MARIES MUTTER: Du hast nie an Gott geglaubt.

MARIE: Na und? Stattdessen hattest du mir eine Karte für ein Gospel-Konzert geschenkt. Immer sollte ich an irgendwelche Minderheiten denken. Du hast mir die Begriffe Asozial und Elite verboten, ich habe längst vergessen, warum. Ich finde, es klingt sehr schön, dieses Wort. Elite.

Marie ist fertig, betrachtet sich noch einmal im Spiegel, wirkt halbwegs zufrieden.

MARIE: So, das war’s. Ich hab jetzt keine Zeit mehr für Diskussionen. Du weißt: Du bist jederzeit willkommen, wenn du bereit bist, dich einzubringen und deine Großmutterpflichten anzunehmen. Das würde mir helfen und im Übrigen auch dich aus deiner emotionalen, egoistischen Sackgasse führen. Ich begleite dich und deinen Köter noch zur Haustür.

 

Die Uraufführung von Elternzeit findet heute, am 18. Februar 2010, im Südthüringischen Staatstheater Meiningen statt; Regie führt Meike Niemeyer.
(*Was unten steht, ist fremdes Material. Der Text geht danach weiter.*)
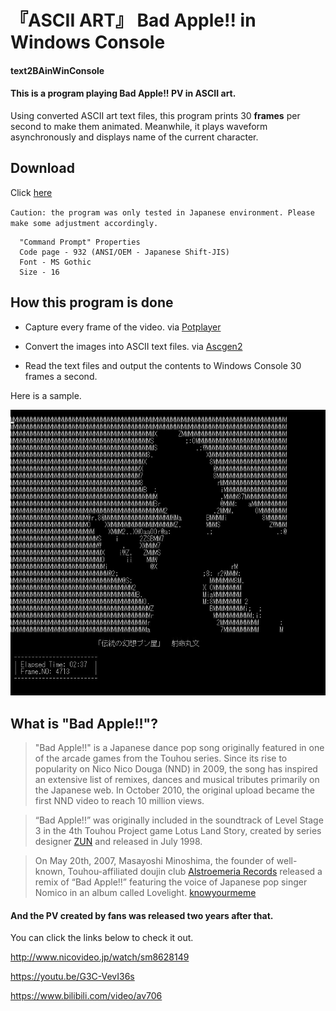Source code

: # 『ASCII ART』 Bad Apple!! in Windows Console

#### text2BAinWinConsole
#### This is a program playing **Bad Apple!! PV** in ASCII art.

Using converted ASCII art text files, this program prints 30 **frames** per second to make them animated. Meanwhile, it plays waveform asynchronously and displays name of the current character.

## Download

Click [here](https://github.com/Pasc99/text2BAinWinConsole/raw/master/text2ba.zip)

`Caution: the program was only tested in Japanese environment. Please make some adjustment accordingly.`

```
  "Command Prompt" Properties
  Code page - 932 (ANSI/OEM - Japanese Shift-JIS)
  Font - MS Gothic
  Size - 16
```

## How this program is done

- Capture every frame of the video.      via [Potplayer](https://potplayer.daum.net/) 

- Convert the images into ASCII text files.      via [Ascgen2](https://ascgendotnet.jmsoftware.co.uk/)

- Read the text files and output the contents to Windows Console 30 frames a second.

Here is a sample.

![SAMPLE](https://raw.githubusercontent.com/Pasc99/text2BAinWinConsole/master/sample.JPG)



## What is "Bad Apple!!"?

> "Bad Apple!!" is a Japanese dance pop song originally featured in one of the arcade games from the Touhou series. Since its rise to popularity on Nico Nico Douga (NND) in 2009, the song has inspired an extensive list of remixes, dances and musical tributes primarily on the Japanese web. In October 2010, the original upload became the first NND video to reach 10 million views. 

> “Bad Apple!!” was originally included in the soundtrack of Level Stage 3 in the 4th Touhou Project game Lotus Land Story, created by series designer [ZUN](http://www16.big.or.jp/~zun/) and released in July 1998.

> On May 20th, 2007, Masayoshi Minoshima, the founder of well-known, Touhou-affiliated doujin club [Alstroemeria Records](http://alst.net/) released a remix of “Bad Apple!!” featuring the voice of Japanese pop singer Nomico in an album called Lovelight.
> [knowyourmeme](http://knowyourmeme.com/memes/bad-apple)

#### And the PV created by fans was released two years after that.

You can click the links below to check it out. 

http://www.nicovideo.jp/watch/sm8628149

https://youtu.be/G3C-VevI36s

https://www.bilibili.com/video/av706






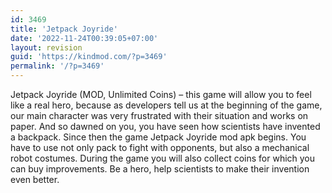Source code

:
 ```yaml
---
id: 3469
title: 'Jetpack Joyride'
date: '2022-11-24T00:39:05+07:00'
layout: revision
guid: 'https://kindmod.com/?p=3469'
permalink: '/?p=3469'
---
```


Jetpack Joyride (MOD, Unlimited Coins) – this game will allow you to feel like a real hero, because as developers tell us at the beginning of the game, our main character was very frustrated with their situation and works on paper. And so dawned on you, you have seen how scientists have invented a backpack. Since then the game Jetpack Joyride mod apk begins. You have to use not only pack to fight with opponents, but also a mechanical robot costumes. During the game you will also collect coins for which you can buy improvements. Be a hero, help scientists to make their invention even better.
2007 wurde Tomo Mirko Pavlovic' Der alte Sänger und ich haben Liebe gemacht am Staatstheater Darmstadt uraufgeführt; einen Auszug aus diesem zum Stückemarkt des Berliner Theatertreffens 2006 geladenen Stückes finden Sie hier.

Kommentare  
Elternzeit: aus der Fernsehdose
herr, hab erbarmen mit uns und gib und endlich, endlich wieder gegenwartsdramatik, in der es nicht um kinder oder wohlstandsfeeling geht. diese ewige nora-ostermeier-berlinmittelofft-schiene. wir wollen endlich wieder theater und nicht diesen gefühlsbrei aus der fernsehdose!
Elternzeit: so ein fieser Kerl
liebe redaktion: da kündigt man großen herzens die uraufführung eines kollegenstückes an und veröffentlicht auch noch einen auszug aus dem text - und dann kommt gleich so ein fieser kerl daher und redet den auszug schlecht.
das wurmt sicher, kann ich verstehen. aber meinen beitrag deshalb gleich gänzlich zensieren und löschen? weil ich dieses geschreibe zum anlass nehme, meiner laune auf die gegenwartsdramatik luft zu machen?

von ihnen hätte ich aber mehr erwartet. traurig, aber auch augen öffnend.

Ach, werter Prospero, geht es nicht eine Nummer kleiner? Wieso denn gleich der Schlachtbegriff Zensur, nur weil ein Kommentar nicht sofort online steht?